Wie sich aus den 150 Kilogramm schweren Blöcken wervollste Rohstoffe zurückgewinnen lassen, erklärt Steffen Aumann, der das Recycling & Demontagezentrum leitet: „Es gibt ja etablierte Recyclingsysteme auf Grund der Mobiltelefone und der Notebooks, die sind ausgereift, und sind auch schon sehr sehr gut, und von denen bedienen wir uns im Moment auch.“ Aber ein Handyakku ist etwas anderes als die komplette Anlage einer Autobatterie. Wie sieht es denn hier mit dem Recycling aus? Das befinde sich noch im Laborstadium, heißt es. Man entwickle da etwas gemeinsam mit der Universität Freiberg.

Amnesty International schlägt Alarm

Bis ein E-Auto wirklich ökologisch rentabel ist, muss also noch einiges passieren. Bislang ist es in der Gesamtbilanz nicht viel umweltfreundlicher als ein Benziner oder Diesel.

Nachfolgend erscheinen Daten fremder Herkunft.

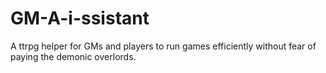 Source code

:# GM-A-i-ssistant
A ttrpg helper for GMs and players to run games efficiently without fear of paying the demonic overlords.

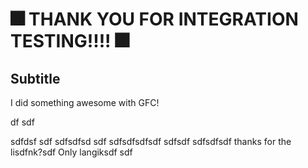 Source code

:# 🎆 THANK YOU FOR INTEGRATION TESTING!!!! 🎆

## Subtitle

I did something awesome with GFC!
 
df
sdf
  
  

sdfdsf
sdf
sdfsdfsd
sdf
sdfsdfsdfsdf
sdfsdf
sdfsdfsdf
thanks for the lisdfnk?sdf
Only langiksdf
sdf

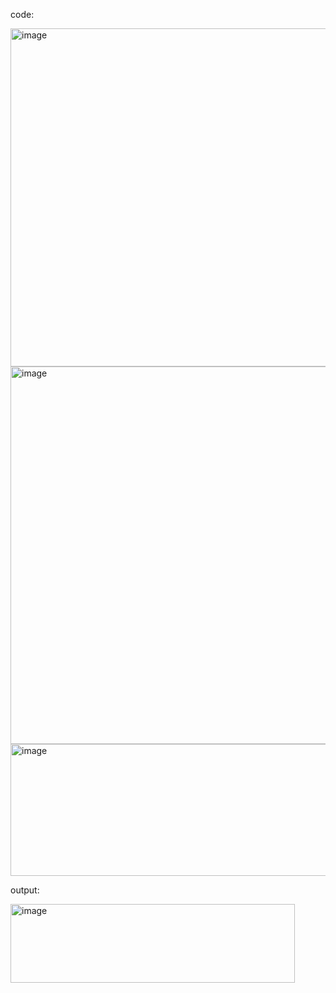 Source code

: code:

<img width="824" height="541" alt="image" src="https://github.com/user-attachments/assets/46858060-6d41-4c7b-8c74-405f0a00aa31" />
<img width="915" height="604" alt="image" src="https://github.com/user-attachments/assets/1e2f5328-ef2e-45ab-87a1-36361438e288" />
<img width="839" height="211" alt="image" src="https://github.com/user-attachments/assets/6d9d61fa-72cc-4b52-9dec-d5cd35643aac" />


output:

<img width="455" height="126" alt="image" src="https://github.com/user-attachments/assets/eda87bc2-a858-459f-aa13-c78b2b70bf13" />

Zudem mahnt Amnesty International die Aukonzerne, ihre Lieferketen besser zu kontrollieren. Die Akku-Zellen enthalten neben einer ganzen Reihe anderer wertvoller Elemente auch Kobalt, und dieser Rohstoff sorgt für Ärger: Der Großteil des blauen Schwermetalls wird im Kongo unter teils menschenunwürdigen Bedingungen abgebaut - auch von Kinderhänden. Die Zahl der Kinderarbeiter wird auf rund 40.000 geschätzt.